これに関連し高村正彦外相は、アフガンでの民生分野での支援について「アフガン全土に退避勧告が出ている。(政府が)一般の民間人に帰ってきてくださいと言っている中で、これ以上文民を増やすことは難しい」として現時点では困難との見方を強調。首相も「文民にお願いする状況ではない」と同調した。
石破茂防衛相は、2003年2月の米補給艦への給油量を防衛省が最近になって約4倍に訂正したのは情報操作ではないかとの問いに「いいかげんな仕事はしていない。情報操作は一切していない」と反論した。
時事通信 2007年10月11日
小沢氏に批判相次ぐ=「ISAF参加、衆院選争点に」−自民各派
自民党各派の総会が11日開かれ、民主党の小沢一郎代表がアフガニスタンの国際治安支援部隊(ISAF)参加を提唱していることについて、批判の声が相次いだ。
町村派代表世話人の中川秀直元幹事長は、小沢氏が憲法上許されないと指摘するインド洋での海上自衛隊の給油活動を引き合いに「どちらが合憲でどちらが憲法違反なのか。次期衆院選の最大の争点になるだろう」と述べ、ISAF参加の方こそ違憲だと強調した。
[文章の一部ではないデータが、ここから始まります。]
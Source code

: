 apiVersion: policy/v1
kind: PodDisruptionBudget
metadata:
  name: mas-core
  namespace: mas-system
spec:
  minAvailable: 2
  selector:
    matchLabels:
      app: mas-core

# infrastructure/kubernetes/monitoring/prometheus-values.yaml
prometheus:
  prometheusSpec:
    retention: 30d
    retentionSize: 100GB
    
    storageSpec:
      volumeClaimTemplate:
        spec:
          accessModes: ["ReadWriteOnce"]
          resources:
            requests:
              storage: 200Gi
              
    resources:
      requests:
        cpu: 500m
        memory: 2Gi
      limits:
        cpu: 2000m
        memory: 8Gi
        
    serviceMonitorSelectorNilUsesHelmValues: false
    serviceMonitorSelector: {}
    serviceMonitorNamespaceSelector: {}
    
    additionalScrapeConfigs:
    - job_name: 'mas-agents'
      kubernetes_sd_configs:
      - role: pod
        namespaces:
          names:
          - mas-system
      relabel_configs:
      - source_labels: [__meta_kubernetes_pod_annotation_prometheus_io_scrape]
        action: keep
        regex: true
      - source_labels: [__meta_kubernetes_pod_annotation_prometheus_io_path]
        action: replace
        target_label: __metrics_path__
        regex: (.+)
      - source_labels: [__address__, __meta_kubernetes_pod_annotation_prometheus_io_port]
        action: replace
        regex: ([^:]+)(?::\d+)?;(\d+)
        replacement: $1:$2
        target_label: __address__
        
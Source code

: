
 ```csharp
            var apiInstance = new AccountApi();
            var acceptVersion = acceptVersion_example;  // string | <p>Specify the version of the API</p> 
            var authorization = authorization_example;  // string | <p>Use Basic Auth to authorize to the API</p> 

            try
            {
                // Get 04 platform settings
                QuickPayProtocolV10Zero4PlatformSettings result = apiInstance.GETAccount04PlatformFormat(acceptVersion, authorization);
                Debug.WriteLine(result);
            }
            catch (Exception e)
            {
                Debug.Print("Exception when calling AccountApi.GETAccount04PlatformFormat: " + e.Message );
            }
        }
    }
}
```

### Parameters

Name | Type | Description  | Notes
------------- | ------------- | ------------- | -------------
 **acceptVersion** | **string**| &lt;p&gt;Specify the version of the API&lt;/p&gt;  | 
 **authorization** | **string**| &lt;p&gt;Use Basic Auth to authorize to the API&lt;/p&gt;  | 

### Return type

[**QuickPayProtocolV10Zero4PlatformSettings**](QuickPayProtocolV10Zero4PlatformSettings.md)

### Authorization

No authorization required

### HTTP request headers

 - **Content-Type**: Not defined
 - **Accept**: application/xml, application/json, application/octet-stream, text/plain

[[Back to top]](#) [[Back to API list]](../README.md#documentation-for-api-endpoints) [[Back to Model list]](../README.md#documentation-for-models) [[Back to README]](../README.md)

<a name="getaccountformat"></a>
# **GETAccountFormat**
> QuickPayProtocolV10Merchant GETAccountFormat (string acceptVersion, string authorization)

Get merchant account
麻生派会長の麻生太郎前幹事長も「地上に陸上自衛隊を送ることになるので、イラク派遣の時よりいろいろな問題を抱えているのは確かだ」と懸念を表明。谷垣派の中谷元・事務総長は「(海外での武力行使を禁じた)憲法解釈の変更でやるべきではない。きちんと憲法改正してやるべきだ」と述べた。
一方、山崎派会長の山崎拓前副総裁は、海自の給油活動継続のための新テロ対策特別措置法案について「国民世論の動向がすべてを決するので、選挙区などで国益に資する法案だとご説明願いたい」と訴えた。